> **Task prompt**:
If a line in the records below holds the word "Bitefight", copy it.

Stored data:
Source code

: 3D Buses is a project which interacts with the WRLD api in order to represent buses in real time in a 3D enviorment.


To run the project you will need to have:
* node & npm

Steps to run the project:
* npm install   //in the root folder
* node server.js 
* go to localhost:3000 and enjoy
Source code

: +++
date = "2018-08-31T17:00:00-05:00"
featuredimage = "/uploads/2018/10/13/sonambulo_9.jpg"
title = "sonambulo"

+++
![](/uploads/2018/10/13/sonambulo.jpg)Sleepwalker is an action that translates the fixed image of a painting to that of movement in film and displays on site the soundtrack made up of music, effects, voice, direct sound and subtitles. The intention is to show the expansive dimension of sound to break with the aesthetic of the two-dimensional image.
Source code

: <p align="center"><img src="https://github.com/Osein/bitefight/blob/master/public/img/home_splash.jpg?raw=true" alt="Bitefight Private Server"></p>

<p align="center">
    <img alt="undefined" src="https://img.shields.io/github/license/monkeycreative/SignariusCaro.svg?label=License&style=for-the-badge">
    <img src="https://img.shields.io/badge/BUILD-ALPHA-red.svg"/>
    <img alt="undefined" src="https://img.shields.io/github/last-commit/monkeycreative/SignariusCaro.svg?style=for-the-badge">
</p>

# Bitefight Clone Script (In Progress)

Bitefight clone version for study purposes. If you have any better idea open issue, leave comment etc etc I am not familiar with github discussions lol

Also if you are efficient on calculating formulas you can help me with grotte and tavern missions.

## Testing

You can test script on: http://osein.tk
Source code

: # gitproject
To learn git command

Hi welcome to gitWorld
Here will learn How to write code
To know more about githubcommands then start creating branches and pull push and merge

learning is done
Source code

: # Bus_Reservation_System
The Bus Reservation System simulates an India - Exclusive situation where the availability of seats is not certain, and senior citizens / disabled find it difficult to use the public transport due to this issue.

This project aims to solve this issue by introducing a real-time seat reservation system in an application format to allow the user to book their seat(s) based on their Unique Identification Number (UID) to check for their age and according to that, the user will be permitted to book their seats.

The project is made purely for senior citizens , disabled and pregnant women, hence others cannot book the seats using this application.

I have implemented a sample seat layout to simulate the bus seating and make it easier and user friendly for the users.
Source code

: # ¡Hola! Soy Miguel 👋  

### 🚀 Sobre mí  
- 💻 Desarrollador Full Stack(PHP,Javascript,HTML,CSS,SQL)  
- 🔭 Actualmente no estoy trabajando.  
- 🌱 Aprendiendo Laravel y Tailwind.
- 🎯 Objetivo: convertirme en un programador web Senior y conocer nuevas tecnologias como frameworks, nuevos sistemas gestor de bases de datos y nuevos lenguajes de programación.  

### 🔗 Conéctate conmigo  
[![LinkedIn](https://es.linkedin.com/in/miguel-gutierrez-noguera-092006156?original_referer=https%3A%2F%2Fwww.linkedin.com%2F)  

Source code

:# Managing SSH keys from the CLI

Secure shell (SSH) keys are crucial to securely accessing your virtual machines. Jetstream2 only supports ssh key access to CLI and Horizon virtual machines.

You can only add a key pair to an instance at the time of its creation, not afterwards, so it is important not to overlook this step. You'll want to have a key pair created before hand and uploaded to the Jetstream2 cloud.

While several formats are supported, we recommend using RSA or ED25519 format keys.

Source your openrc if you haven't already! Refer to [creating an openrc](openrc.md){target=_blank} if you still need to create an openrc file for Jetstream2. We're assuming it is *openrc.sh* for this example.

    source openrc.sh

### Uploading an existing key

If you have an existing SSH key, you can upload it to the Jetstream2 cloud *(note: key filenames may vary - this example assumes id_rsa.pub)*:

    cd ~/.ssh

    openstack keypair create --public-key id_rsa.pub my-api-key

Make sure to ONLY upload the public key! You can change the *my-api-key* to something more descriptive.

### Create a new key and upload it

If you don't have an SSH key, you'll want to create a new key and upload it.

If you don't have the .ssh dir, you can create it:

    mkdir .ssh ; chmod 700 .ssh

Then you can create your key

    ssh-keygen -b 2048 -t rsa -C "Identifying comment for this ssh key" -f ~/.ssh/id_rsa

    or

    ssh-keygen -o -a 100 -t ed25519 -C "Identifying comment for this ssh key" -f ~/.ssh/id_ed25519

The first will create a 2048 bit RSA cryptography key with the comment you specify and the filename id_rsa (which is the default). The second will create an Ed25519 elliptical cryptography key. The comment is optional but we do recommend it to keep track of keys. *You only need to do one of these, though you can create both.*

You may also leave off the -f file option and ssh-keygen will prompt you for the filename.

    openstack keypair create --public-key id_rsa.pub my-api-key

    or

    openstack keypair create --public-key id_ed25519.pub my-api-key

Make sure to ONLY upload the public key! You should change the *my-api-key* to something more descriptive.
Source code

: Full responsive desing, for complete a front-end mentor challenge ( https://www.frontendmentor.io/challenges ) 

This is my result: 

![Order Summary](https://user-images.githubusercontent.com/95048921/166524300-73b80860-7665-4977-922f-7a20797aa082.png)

> **Output for this exercise**:
: <p align="center"><img src="https://github.com/Osein/bitefight/blob/master/public/img/home_splash.jpg?raw=true" alt="Bitefight Private Server"></p>
# Bitefight Clone Script (In Progress)
Bitefight clone version for study purposes. If you have any better idea open issue, leave comment etc etc I am not familiar with github discussions lol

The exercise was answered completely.